What would be my financial responsibility for his college education or formation?
It is the intention of the Archdiocese that, whenever possible, financial considerations would never prevent a man from pursuing a call to the priesthood. However, for seminary acceptance, it is encouraged that a seminary candidate has a limited amount of debt incurred from college. The Archdiocese of St. Paul and Minneapolis Office of Vocations encourages men discerning seminary with significant college debt to enquire with the Laboure Society.
For college seminary, the Archdiocese pays room and board for each archdiocesan seminarian. For Theology seminarians, the Archdiocese pays seminary, room, board, tuition and any required fees on behalf of each seminary. Any additional costs are the responsibility of the seminarian, including the cost of books.
How often will I see him?
If your son’s discernment leads him to enter seminary, his departure will be similar to a son leaving home to attend college or to enlist in the military. There will be an inevitable transition period for each of you. He will most likely make visits home during Thanksgiving, Christmas, and over the summer vacation each year. Throughout his formation in seminary, he will be encouraged to maintain and develop family relationships through periodic visits and by frequent communication.
Will he be happy? Will he be lonely?
The overwhelming majority of priests are extremely happy in their vocations. Why? Because they are doing what the Lord intended for their lives. Most priests will cite administering the Sacraments, preaching the Word, and helping people and their families as great sources of satisfaction. Ultimately, the source of happiness for any child of God is his or her relationship with Jesus Christ and the priest is given the privilege of acting in the person of Christ at key moments in the life of the Church. Studies consistently show that priests are very happy in their ministry, in far higher percentages than those studied in virtually any other life work. One recent and exhaustive study of the priesthood was done by Msgr. Stephen Rossetti, who published his findings in the very readable Why Priests Are Happy: A Study of the Psychological and Spiritual Health of Priests.
It is important to keep in mind that there is a difference between aloneness and loneliness. In the life of a priest, moments of solitude or aloneness are required for prayer, reflection, homily preparation, and rest. Many priests experience aloneness without feeling lonely.
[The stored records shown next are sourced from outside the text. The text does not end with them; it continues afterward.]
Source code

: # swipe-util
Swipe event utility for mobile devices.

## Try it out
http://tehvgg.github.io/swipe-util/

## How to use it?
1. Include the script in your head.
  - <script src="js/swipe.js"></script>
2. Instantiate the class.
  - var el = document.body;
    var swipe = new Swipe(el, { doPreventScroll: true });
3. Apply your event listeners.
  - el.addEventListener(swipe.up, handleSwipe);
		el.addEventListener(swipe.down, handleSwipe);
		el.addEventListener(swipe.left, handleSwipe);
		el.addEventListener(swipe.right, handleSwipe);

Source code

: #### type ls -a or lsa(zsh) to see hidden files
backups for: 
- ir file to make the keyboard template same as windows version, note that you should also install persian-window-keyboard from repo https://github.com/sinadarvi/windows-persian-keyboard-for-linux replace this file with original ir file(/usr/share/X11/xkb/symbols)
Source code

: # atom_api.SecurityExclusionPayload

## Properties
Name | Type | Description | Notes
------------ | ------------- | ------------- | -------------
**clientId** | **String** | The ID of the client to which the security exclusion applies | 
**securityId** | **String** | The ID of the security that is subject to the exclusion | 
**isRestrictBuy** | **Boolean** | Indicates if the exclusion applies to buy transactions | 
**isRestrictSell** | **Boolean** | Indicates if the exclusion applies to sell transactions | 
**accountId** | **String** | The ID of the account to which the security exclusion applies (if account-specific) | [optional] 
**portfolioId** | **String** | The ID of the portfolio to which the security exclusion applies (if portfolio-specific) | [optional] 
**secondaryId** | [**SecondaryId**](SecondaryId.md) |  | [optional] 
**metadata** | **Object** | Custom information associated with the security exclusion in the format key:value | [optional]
Further, in the midst of his ministry, a priest interacts with hundreds of individuals a week, and many life-giving friendships are enjoyed.
Still, no vocation, even marriage, is immune to loneliness. Therefore, a priest must always be vigilant in maintaining healthy relationships with family, friends, brother priests, religious brothers and sisters and parishioners.
What if he leaves the seminary?
It is possible that your son could spend as few as five days or as many as a five years in seminary and discern that the priesthood is not for him. There is nothing shameful about withdrawing from a program for this reason. The time spent in formation should never be considered a waste. Your son will have grown in holiness, self-awareness, and in personal maturity through the entire process of discernment and his time in formation.